A Level Maths: Moments Topic Summary and Resources

Year 2 · Mech

Video Lessons

Watch alongside the worksheet for the full lesson experience, then test your understanding with the lesson questions.

Revision Notes

Handwritten notes summarising the key ideas for each lesson. Ideal for quick review before a test.

Exam Questions

Past-paper-style questions organised by topic, with full mark schemes.

Drawn from OCR and Edexcel past papers but designed to be useful for students of all UK exam boards — including AQA and OCR MEI — unless a sheet is explicitly board-specific.

Before You Start This Topic

It will help if you are confident with the following:

A Level Maths moments introduces the rotational effect of a force, also known as torque. A force applied at a distance from a pivot tends to cause rotation; moments quantify this turning effect and let you analyse the equilibrium of extended objects (beams, ladders, rods, see-saws). This is the last major mechanics topic and brings the Mechanics strand to a satisfying conclusion.

The moment of a force about a point is $F \times d$, where $F$ is the force magnitude and $d$ is the perpendicular distance from the point to the line of action of the force. You apply the principle that for an object in equilibrium, the SUM of moments about ANY point must be zero — choosing the pivot strategically (often at an unknown force's line of action) eliminates unknowns and simplifies the equations. You handle uniform rods (weight acts at the centre), non-uniform rods (weight acts at the centre of mass, which may be unknown), and rods supported by two pivots or by a pivot and a string. You also analyse ladders against rough walls, where friction at both contact points must be considered, and find the point at which an object begins to tip.
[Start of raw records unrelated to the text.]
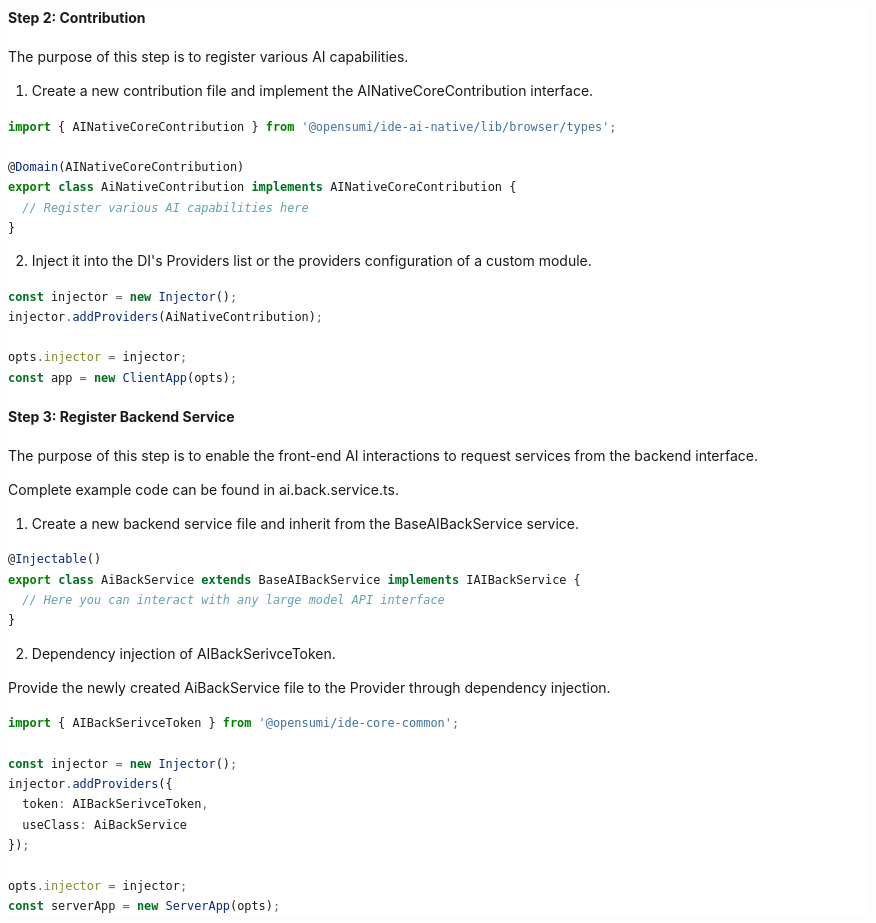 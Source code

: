 #### Step 2: Contribution

The purpose of this step is to register various AI capabilities.

1. Create a new contribution file and implement the AINativeCoreContribution interface.

```typescript
import { AINativeCoreContribution } from '@opensumi/ide-ai-native/lib/browser/types';

@Domain(AINativeCoreContribution)
export class AiNativeContribution implements AINativeCoreContribution {
  // Register various AI capabilities here
}
```

2. Inject it into the DI's Providers list or the providers configuration of a custom module.

```typescript
const injector = new Injector();
injector.addProviders(AiNativeContribution);

opts.injector = injector;
const app = new ClientApp(opts);
```

#### Step 3: Register Backend Service

The purpose of this step is to enable the front-end AI interactions to request services from the backend interface.

Complete example code can be found in ai.back.service.ts.

1. Create a new backend service file and inherit from the BaseAIBackService service.

```typescript
@Injectable()
export class AiBackService extends BaseAIBackService implements IAIBackService {
  // Here you can interact with any large model API interface
}
```

2. Dependency injection of AIBackSerivceToken.

Provide the newly created AiBackService file to the Provider through dependency injection.

```typescript
import { AIBackSerivceToken } from '@opensumi/ide-core-common';

const injector = new Injector();
injector.addProviders({
  token: AIBackSerivceToken,
  useClass: AiBackService
});

opts.injector = injector;
const serverApp = new ServerApp(opts);
```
Moments is part of the Mechanics strand of A Level Maths for AQA, Edexcel, OCR, and OCR MEI students.

Watch out for…

A few things to be careful with: the distance in the moment is the PERPENDICULAR distance from the pivot to the line of action, not just the distance to the point of application; choose the pivot point cleverly to eliminate unknowns — often the point where an unknown force acts; the moment equation alone is not enough — you also need the force equations in $x$ and $y$ for complete equilibrium; and for a non-uniform rod, the position of the centre of mass is usually unknown and may be what the question asks you to find.